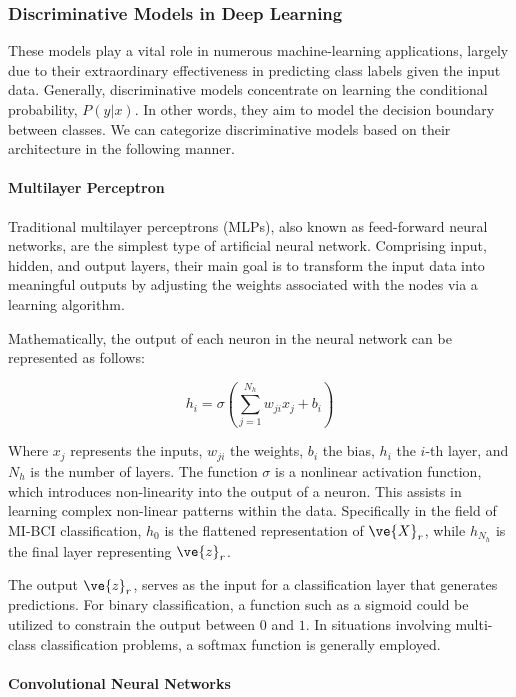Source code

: \subsubsection{Discriminative Models in Deep Learning}

These models play a vital role in numerous machine-learning applications, largely due to their extraordinary effectiveness in predicting class labels given the input data. Generally, discriminative models concentrate on learning the conditional probability, $P(y|x)$. In other words, they aim to model the decision boundary between classes. We can categorize discriminative models based on their architecture in the following manner.

\paragraph{Multilayer Perceptron}

Traditional multilayer perceptrons (MLPs), also known as feed-forward neural networks, are the simplest type of artificial neural network. Comprising input, hidden, and output layers, their main goal is to transform the input data into meaningful outputs by adjusting the weights associated with the nodes via a learning algorithm.

Mathematically, the output of each neuron in the neural network can be represented as follows:

\begin{equation}
h_i = \sigma \left( \sum_{j=1}^{N_h} w_{ji} x_j + b_i \right)
\end{equation}

Where $x_j$ represents the inputs, $w_{ji}$ the weights, $b_i$ the bias, $h_i$ the $i$-th layer, and $N_h$ is the number of layers. The function $\sigma$ is a nonlinear activation function, which introduces non-linearity into the output of a neuron. This assists in learning complex non-linear patterns within the data. Specifically in the field of MI-BCI classification, $h_0$ is the flattened representation of $\ve{X}_r$, while $h_{N_h}$ is the final layer representing $\ve{z}_r$.

The output $\ve{z}_r$, serves as the input for a classification layer that generates predictions. For binary classification, a function such as a sigmoid could be utilized to constrain the output between $0$ and $1$. In situations involving multi-class classification problems, a softmax function is generally employed.

\paragraph{Convolutional Neural Networks}

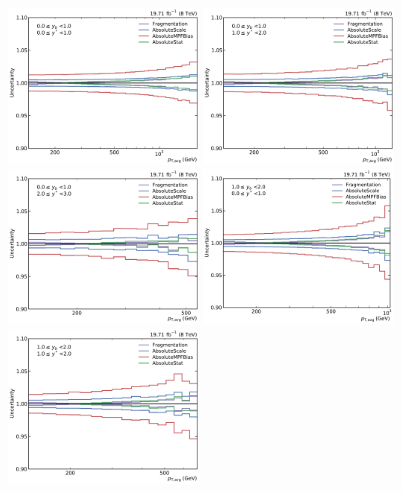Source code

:\begin{figure}[htbp]
    \centering
    \includegraphics[width=0.45\textwidth]{figures/measurement/jec_relunc_0_yb0ys0.pdf}\hfill
    \includegraphics[width=0.45\textwidth]{figures/measurement/jec_relunc_0_yb0ys1.pdf}
    \includegraphics[width=0.45\textwidth]{figures/measurement/jec_relunc_0_yb0ys2.pdf}\hfill
    \includegraphics[width=0.45\textwidth]{figures/measurement/jec_relunc_0_yb1ys0.pdf}
    \includegraphics[width=0.45\textwidth]{figures/measurement/jec_relunc_0_yb1ys1.pdf}\hfill

\end{figure}
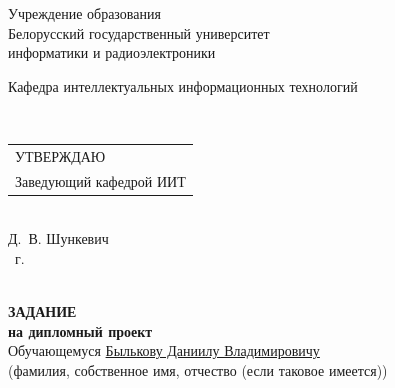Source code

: {
  \thispagestyle{empty}
  \setlength{\parindent}{0em}

  \newcommand{\lineunderscore}{\uline{\hspace*{\fill}}}

  \begin{center}
    Учреждение образования\\
    Белорусский государственный университет\\
    информатики и радиоэлектроники\\[0.5em]
  
  \begin{center}
  \begin{minipage}{\textwidth}
      Кафедра интеллектуальных информационных технологий
  \end{minipage}\\[2em]
\end{center}

  \begin{minipage}{\textwidth}
    \begin{flushright}
      \begin{tabular}{@{}l@{}}
        УТВЕРЖДАЮ\\[0.5em]
        Заведующий кафедрой ИИТ
      \end{tabular}\\[0.7em]
      \underline{\hspace*{5.3em}} Д.~В. Шункевич\\ [0.5em]
      \underline{\hspace*{1.9em}} \underline{\hspace*{7.8em}} \the\year{}~г.
    \end{flushright}
  \end{minipage}\\[2em]

  \textbf{ЗАДАНИЕ} \\
  \textbf{на дипломный проект}\\[1em]

  Обучающемуся \uline{\hspace*{2em}}\uline{Былькову Даниилу Владимировичу}\lineunderscore \\
  {\footnotesize\hspace{9em}(фамилия, собственное имя, отчество (если таковое имеется))}\\
  

\end{center}}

» REQUIREMENT
Pictures stay out of the copy; print the material above exactly.

» SOLUTION TO THE EXERCISE
Source code

: \subsubsection{Discriminative Models in Deep Learning}

These models play a vital role in numerous machine-learning applications, largely due to their extraordinary effectiveness in predicting class labels given the input data. Generally, discriminative models concentrate on learning the conditional probability, $P(y|x)$. In other words, they aim to model the decision boundary between classes. We can categorize discriminative models based on their architecture in the following manner.

\paragraph{Multilayer Perceptron}

Traditional multilayer perceptrons (MLPs), also known as feed-forward neural networks, are the simplest type of artificial neural network. Comprising input, hidden, and output layers, their main goal is to transform the input data into meaningful outputs by adjusting the weights associated with the nodes via a learning algorithm.

Mathematically, the output of each neuron in the neural network can be represented as follows:

\begin{equation}
h_i = \sigma \left( \sum_{j=1}^{N_h} w_{ji} x_j + b_i \right)
\end{equation}

Where $x_j$ represents the inputs, $w_{ji}$ the weights, $b_i$ the bias, $h_i$ the $i$-th layer, and $N_h$ is the number of layers. The function $\sigma$ is a nonlinear activation function, which introduces non-linearity into the output of a neuron. This assists in learning complex non-linear patterns within the data. Specifically in the field of MI-BCI classification, $h_0$ is the flattened representation of $\ve{X}_r$, while $h_{N_h}$ is the final layer representing $\ve{z}_r$.

The output $\ve{z}_r$, serves as the input for a classification layer that generates predictions. For binary classification, a function such as a sigmoid could be utilized to constrain the output between $0$ and $1$. In situations involving multi-class classification problems, a softmax function is generally employed.

\paragraph{Convolutional Neural Networks}

Source code

:\begin{figure}[htbp]
    \centering
    \includegraphics[width=0.45\textwidth]{figures/measurement/jec_relunc_0_yb0ys0.pdf}\hfill
    \includegraphics[width=0.45\textwidth]{figures/measurement/jec_relunc_0_yb0ys1.pdf}
    \includegraphics[width=0.45\textwidth]{figures/measurement/jec_relunc_0_yb0ys2.pdf}\hfill
    \includegraphics[width=0.45\textwidth]{figures/measurement/jec_relunc_0_yb1ys0.pdf}
    \includegraphics[width=0.45\textwidth]{figures/measurement/jec_relunc_0_yb1ys1.pdf}\hfill

\end{figure}
Source code

: {
  \thispagestyle{empty}
  \setlength{\parindent}{0em}

  \newcommand{\lineunderscore}{\uline{\hspace*{\fill}}}

  \begin{center}
    Учреждение образования\\
    Белорусский государственный университет\\
    информатики и радиоэлектроники\\[0.5em]
  
  \begin{center}
  \begin{minipage}{\textwidth}
      Кафедра интеллектуальных информационных технологий
  \end{minipage}\\[2em]
\end{center}

  \begin{minipage}{\textwidth}
    \begin{flushright}
      \begin{tabular}{@{}l@{}}
        УТВЕРЖДАЮ\\[0.5em]
        Заведующий кафедрой ИИТ
      \end{tabular}\\[0.7em]
      \underline{\hspace*{5.3em}} Д.~В. Шункевич\\ [0.5em]
      \underline{\hspace*{1.9em}} \underline{\hspace*{7.8em}} \the\year{}~г.
    \end{flushright}
  \end{minipage}\\[2em]

  \textbf{ЗАДАНИЕ} \\
  \textbf{на дипломный проект}\\[1em]

  Обучающемуся \uline{\hspace*{2em}}\uline{Былькову Даниилу Владимировичу}\lineunderscore \\
  {\footnotesize\hspace{9em}(фамилия, собственное имя, отчество (если таковое имеется))}\\
  

\end{center}}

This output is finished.